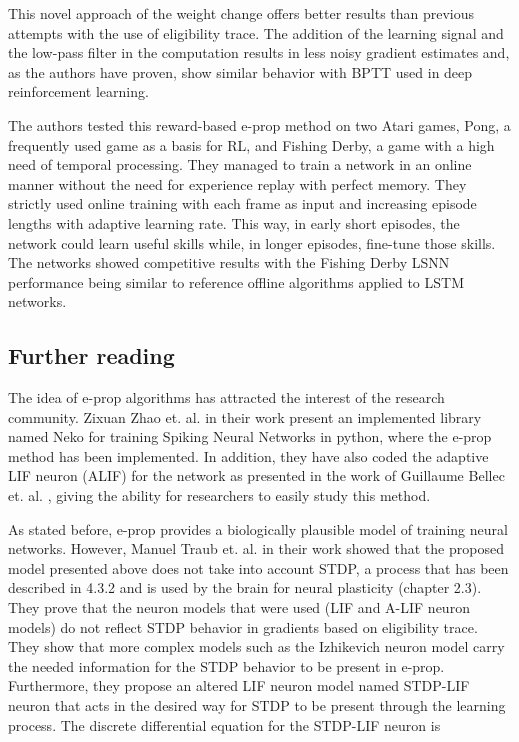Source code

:\documentclass[12pt]{report}
\begin{document}
This novel approach of the weight change offers better results than previous attempts with the use of eligibility trace. The addition of the learning signal and the low-pass filter in the computation results in less noisy gradient estimates and, as the authors have proven, show similar behavior with BPTT used in deep reinforcement learning. 

The authors tested this reward-based e-prop method on two Atari games, Pong, a frequently used game as a basis for RL, and Fishing Derby, a game with a high need of temporal processing. They managed to train a network in an online manner without the need for experience replay with perfect memory. They strictly used online training with each frame as input and increasing episode lengths with adaptive learning rate. This way, in early short episodes, the network could learn useful skills while, in longer episodes, fine-tune those skills. The networks showed competitive results with the Fishing Derby LSNN performance being similar to reference offline algorithms applied to LSTM networks.

\subsection{Further reading}

The idea of e-prop algorithms has attracted the interest of the research community. Zixuan Zhao et. al. in their work \cite{Brasoveanu2020} present an implemented library named Neko for training Spiking Neural Networks in python, where the e-prop method has been implemented. In addition, they have also coded the adaptive LIF neuron (ALIF) for the network as presented in the work of Guillaume  Bellec et. al. \cite{Bellec2020}, giving the ability for researchers to easily study this method. 

As stated before, e-prop provides a biologically plausible model of training neural networks. However, Manuel Traub et. al. in their work \cite{Traub2020} showed that the proposed model presented above does not take into account STDP, a process that has been described in 4.3.2 and is used by the brain for neural plasticity (chapter 2.3). They prove that the neuron models that were used (LIF and A-LIF neuron models) do not reflect STDP behavior in gradients based on eligibility trace. They show that more complex models such as the Izhikevich neuron model carry the needed information for the STDP behavior to be present in e-prop. Furthermore, they propose an altered LIF neuron model named STDP-LIF neuron that acts in the desired way for STDP to be present through the learning process. The discrete differential equation for the STDP-LIF neuron is
\end{document}
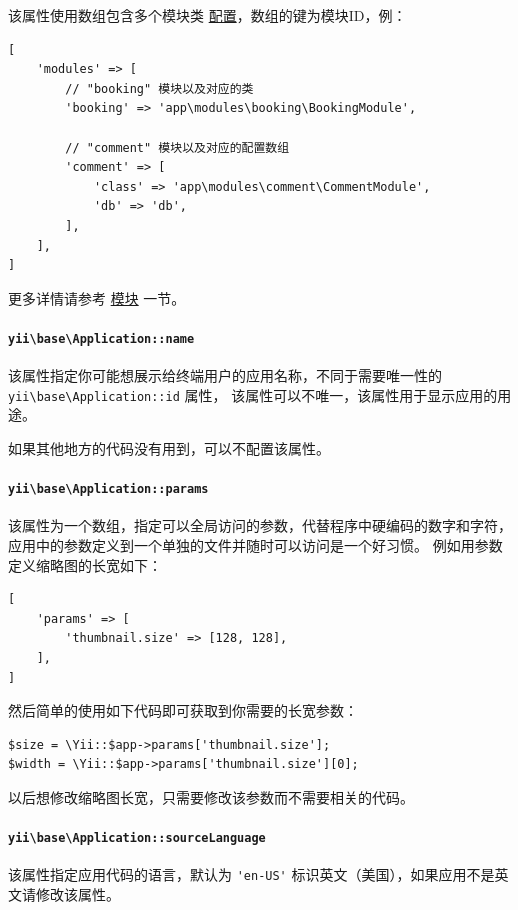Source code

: 该属性使用数组包含多个模块类 \hyperref[concept-configurations.md]{配置}，数组的键为模块ID，例：

\lstset{language=php}\begin{lstlisting}
[
    'modules' => [
        // "booking" 模块以及对应的类
        'booking' => 'app\modules\booking\BookingModule',

        // "comment" 模块以及对应的配置数组
        'comment' => [
            'class' => 'app\modules\comment\CommentModule',
            'db' => 'db',
        ],
    ],
]
\end{lstlisting}
更多详情请参考 \hyperref[structure-modules.md]{模块} 一节。

\paragraph{\texttt{yii{\allowbreak{}\textbackslash}base{\allowbreak{}\textbackslash}Application\allowbreak{}::\allowbreak{}name} \label{structure-applications.md::name}}
该属性指定你可能想展示给终端用户的应用名称，不同于需要唯一性的 \texttt{yii{\allowbreak{}\textbackslash}base{\allowbreak{}\textbackslash}Application\allowbreak{}::\allowbreak{}id} 属性，
该属性可以不唯一，该属性用于显示应用的用途。

如果其他地方的代码没有用到，可以不配置该属性。

\paragraph{\texttt{yii{\allowbreak{}\textbackslash}base{\allowbreak{}\textbackslash}Application\allowbreak{}::\allowbreak{}params} \label{structure-applications.md::params}}
该属性为一个数组，指定可以全局访问的参数，代替程序中硬编码的数字和字符，应用中的参数定义到一个单独的文件并随时可以访问是一个好习惯。
例如用参数定义缩略图的长宽如下：

\lstset{language=php}\begin{lstlisting}
[
    'params' => [
        'thumbnail.size' => [128, 128],
    ],
]
\end{lstlisting}
然后简单的使用如下代码即可获取到你需要的长宽参数：

\lstset{language=php}\begin{lstlisting}
$size = \Yii::$app->params['thumbnail.size'];
$width = \Yii::$app->params['thumbnail.size'][0];
\end{lstlisting}
以后想修改缩略图长宽，只需要修改该参数而不需要相关的代码。

\paragraph{\texttt{yii{\allowbreak{}\textbackslash}base{\allowbreak{}\textbackslash}Application\allowbreak{}::\allowbreak{}sourceLanguage} \label{structure-applications.md::sourceLanguage}}
该属性指定应用代码的语言，默认为 \lstinline|'en-US'| 标识英文（美国），如果应用不是英文请修改该属性。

- [Problem requirements]:
What you return must match the lines from the top of the data through the line with "This novel approach" exactly, with the pictures removed.

- [Response to the task]:
Source code

:\documentclass[12pt]{report}
\begin{document}
This novel approach of the weight change offers better results than previous attempts with the use of eligibility trace. The addition of the learning signal and the low-pass filter in the computation results in less noisy gradient estimates and, as the authors have proven, show similar behavior with BPTT used in deep reinforcement learning. 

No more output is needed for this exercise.